Patient portal functions may include:

  • Appointment requests
  • Appointment pre-registration
  • Prescription renewals
  • Access to lab results
  • Access to medical records
  • Patient education and self-management tools
  • Medication lists
  • Pre-screening and surveys
  • Bill paying
  • Secure online communication
  • Online office visits

Also, be sure to explain to patients that while the portal is a secure environment, access to their health information is now available outside of the practice.

“We have a lot of patients seeking confidential services,” Stutesman says. “So it was important that we explained that someone could access their health record if they reset their password via email and someone else read it.”
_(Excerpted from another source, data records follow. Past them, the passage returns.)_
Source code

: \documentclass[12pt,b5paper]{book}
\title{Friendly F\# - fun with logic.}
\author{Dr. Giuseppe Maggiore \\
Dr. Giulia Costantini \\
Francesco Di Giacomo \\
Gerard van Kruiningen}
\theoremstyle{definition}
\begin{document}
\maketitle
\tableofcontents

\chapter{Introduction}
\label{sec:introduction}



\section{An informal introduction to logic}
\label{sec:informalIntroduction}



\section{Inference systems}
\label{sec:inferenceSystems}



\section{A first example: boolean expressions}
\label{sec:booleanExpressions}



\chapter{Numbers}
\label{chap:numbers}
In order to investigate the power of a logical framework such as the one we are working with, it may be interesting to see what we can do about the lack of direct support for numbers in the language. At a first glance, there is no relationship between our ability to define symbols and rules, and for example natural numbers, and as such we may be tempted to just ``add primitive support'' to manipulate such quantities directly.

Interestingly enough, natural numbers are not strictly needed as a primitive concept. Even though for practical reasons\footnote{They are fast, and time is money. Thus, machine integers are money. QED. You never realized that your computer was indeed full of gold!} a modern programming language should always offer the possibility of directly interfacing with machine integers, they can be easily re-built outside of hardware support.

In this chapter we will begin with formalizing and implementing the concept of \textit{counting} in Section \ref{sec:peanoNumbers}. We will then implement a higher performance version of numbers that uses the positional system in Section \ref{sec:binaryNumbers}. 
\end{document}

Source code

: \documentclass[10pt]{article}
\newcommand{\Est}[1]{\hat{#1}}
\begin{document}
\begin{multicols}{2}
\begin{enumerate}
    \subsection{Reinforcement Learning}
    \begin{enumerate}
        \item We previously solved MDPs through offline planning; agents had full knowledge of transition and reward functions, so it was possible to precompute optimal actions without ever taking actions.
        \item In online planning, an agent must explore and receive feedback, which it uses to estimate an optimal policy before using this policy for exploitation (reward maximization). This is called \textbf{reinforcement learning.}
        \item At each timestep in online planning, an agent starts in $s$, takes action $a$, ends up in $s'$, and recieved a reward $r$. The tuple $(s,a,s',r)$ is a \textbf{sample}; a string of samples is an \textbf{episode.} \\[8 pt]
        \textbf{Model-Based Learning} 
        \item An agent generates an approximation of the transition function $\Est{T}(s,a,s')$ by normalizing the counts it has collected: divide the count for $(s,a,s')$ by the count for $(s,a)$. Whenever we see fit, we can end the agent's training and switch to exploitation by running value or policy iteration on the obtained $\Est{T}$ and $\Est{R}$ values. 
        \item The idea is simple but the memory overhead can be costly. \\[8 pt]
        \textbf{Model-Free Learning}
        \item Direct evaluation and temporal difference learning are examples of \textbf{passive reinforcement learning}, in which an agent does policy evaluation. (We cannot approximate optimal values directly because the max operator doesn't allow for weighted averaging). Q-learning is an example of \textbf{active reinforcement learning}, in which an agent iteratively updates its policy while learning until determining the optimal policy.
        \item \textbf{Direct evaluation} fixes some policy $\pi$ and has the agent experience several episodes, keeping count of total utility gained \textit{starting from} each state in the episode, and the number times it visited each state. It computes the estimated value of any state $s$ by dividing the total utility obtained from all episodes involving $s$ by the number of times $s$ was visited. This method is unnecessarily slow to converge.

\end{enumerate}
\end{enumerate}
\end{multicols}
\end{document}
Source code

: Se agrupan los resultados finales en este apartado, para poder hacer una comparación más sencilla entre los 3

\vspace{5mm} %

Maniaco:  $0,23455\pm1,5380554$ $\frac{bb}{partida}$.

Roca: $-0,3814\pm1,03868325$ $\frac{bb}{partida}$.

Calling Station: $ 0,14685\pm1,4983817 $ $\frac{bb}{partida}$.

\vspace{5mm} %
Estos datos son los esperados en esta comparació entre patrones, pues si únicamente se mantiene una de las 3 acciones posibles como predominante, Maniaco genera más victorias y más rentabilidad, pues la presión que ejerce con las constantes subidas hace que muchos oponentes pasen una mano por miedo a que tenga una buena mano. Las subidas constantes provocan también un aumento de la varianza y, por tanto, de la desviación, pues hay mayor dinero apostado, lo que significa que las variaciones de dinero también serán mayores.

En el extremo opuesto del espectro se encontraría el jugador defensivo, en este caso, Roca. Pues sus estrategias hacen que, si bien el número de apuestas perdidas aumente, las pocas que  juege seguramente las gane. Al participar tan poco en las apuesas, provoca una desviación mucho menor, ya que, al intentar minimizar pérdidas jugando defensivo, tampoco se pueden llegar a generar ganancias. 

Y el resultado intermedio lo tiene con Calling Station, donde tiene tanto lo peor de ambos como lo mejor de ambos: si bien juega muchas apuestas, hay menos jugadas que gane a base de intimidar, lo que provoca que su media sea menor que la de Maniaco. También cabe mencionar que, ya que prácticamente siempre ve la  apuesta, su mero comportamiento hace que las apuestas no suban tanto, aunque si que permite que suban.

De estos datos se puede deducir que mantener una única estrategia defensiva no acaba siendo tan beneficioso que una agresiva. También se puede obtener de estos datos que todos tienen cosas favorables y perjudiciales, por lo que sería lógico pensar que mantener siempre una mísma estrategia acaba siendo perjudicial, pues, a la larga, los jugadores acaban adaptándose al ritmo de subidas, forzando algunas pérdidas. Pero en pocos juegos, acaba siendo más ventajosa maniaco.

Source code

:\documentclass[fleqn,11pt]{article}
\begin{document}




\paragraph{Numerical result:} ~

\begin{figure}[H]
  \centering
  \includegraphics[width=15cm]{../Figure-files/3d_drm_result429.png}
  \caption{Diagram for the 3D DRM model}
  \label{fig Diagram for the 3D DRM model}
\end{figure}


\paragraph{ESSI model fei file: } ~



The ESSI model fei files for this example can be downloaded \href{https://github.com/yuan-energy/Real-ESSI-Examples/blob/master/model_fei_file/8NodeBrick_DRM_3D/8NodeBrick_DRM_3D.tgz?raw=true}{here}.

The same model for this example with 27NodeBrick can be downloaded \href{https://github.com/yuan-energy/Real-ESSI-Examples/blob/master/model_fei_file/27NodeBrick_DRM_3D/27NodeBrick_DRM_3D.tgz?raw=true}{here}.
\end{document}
Stutesman has each patient sign a consent form before setting them up in the portal that explains all potential risks associated with the portal as well as what information is available to them. She also includes portal audits in her practice’s risk management plan and established “lock out” protocols for entering an incorrect password too many times.

Consider ROI

The proposed rule for Stage 2 of the meaningful use EHR incentive program includes providing patients with the ability to view online, download and transmit their health information within four business days of the information being available to the eligible professional (EP). Utilizing an online patient portal is one option for meeting this requirement.

Practices may see this as an incentive to implement a patient portal by the 2014 deadline. However, Tennant recommends that practices take a close look at the cost-benefit of implementing a patient portal.

“For example, if a patient portal costs $25,000, it might not be cost effective for the practice to implement a portal. They might be better served exploring other options of meeting this meaningful use requirement,” Tennant says.

Tennant also encourages practices to assess their patient demographics before considering implementing a patient portal.

If you have a significant elderly patient population, he says, do you anticipate that they will take advantage of online portal functionality? Be sure to ask your patients if a portal is something they would benefit from and whether it’s worth pursuing.

Know the difference between a PHR and a patient portal

The key difference between a patient portal and personal health record (PHR) centers around ownership of the data. Typically, once data is entered into a PHR from a patient or provider, it belongs to the patient in a system of the patient’s choosing, whereas patient portals are managed by the medical practice and they continue to control ownership of the data.

MGMA-ACMPE partnered with several healthcare organizations to create two brochures, one for patients and one for clinicians, to educate them about the benefit of PHRs. The brochures include screen shots of PHRs and testimonials from patients and industry organizations.